Tick tock: classic kitchen wall clock designs are influencing a slew of modern watchmakers
The super-slim hands and clean dials that define utilitarian post-war kitchen and factory clocks are natural inspiration for classic watch design. Legibility is key when quickly glancing at your wrist, and the graphic characteristics of Max Bill's 1956 wall clock for German brand Junghans, Dieter Rams' clocks for Braun, and Henning Koppel's 1978 wall clock for Georg Jensen are a pretty perfect starting point for any modern watch designer.
London-based Uniform Wares cite original Smiths Sectric kitchen clocks as a primary inspiration when they started designing watches, and now the Nomos Glashütte brand has followed suit with its homage to 1960s domestic design.
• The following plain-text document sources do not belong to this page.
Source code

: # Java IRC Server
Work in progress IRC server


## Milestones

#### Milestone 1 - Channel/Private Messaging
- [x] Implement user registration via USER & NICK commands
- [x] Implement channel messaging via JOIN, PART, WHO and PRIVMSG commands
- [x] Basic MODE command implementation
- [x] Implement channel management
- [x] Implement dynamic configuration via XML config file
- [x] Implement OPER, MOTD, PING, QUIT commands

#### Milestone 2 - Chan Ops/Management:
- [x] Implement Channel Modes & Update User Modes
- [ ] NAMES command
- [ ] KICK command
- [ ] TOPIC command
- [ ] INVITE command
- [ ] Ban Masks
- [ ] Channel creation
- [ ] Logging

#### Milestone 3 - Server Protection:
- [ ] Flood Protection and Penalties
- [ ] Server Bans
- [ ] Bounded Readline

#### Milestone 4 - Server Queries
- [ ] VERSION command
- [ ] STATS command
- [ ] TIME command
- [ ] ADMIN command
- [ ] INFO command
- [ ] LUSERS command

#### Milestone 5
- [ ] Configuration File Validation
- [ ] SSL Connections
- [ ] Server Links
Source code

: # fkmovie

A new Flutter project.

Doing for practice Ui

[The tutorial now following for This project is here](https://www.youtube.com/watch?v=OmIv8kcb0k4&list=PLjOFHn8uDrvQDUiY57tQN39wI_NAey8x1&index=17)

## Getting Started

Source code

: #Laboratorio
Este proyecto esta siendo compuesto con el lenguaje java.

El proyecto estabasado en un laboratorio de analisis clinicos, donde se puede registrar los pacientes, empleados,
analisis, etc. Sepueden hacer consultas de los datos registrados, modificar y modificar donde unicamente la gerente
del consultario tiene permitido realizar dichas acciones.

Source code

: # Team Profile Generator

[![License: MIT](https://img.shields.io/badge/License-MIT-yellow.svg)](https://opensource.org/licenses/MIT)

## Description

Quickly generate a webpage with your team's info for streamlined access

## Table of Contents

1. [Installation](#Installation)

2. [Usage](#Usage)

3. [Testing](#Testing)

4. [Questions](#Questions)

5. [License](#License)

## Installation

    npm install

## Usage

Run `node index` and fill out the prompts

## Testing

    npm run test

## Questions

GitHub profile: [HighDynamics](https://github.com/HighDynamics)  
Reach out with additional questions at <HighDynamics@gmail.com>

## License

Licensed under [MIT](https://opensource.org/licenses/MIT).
It has recently launched the Lux collection that's crafted in gold, and has both the tech and aesthetic credentials of Bill's early design. In fact, Junghans' clock was originally so successful that it was quickly followed by a line of wristwatches. During the mid-century consumer boom, German watch design tended towards a scientific aesthetic - a necessary marketing tactic in a packed arena.
Bill, during his directorship of the Ulm School of Design, designed the clock in conjunction with his students, following the rationale that form must follow function. The dial design of the hand-winding model, with an interior ring of hours surrounded by an outer ring of minute markers, was taken from the school's original drawings.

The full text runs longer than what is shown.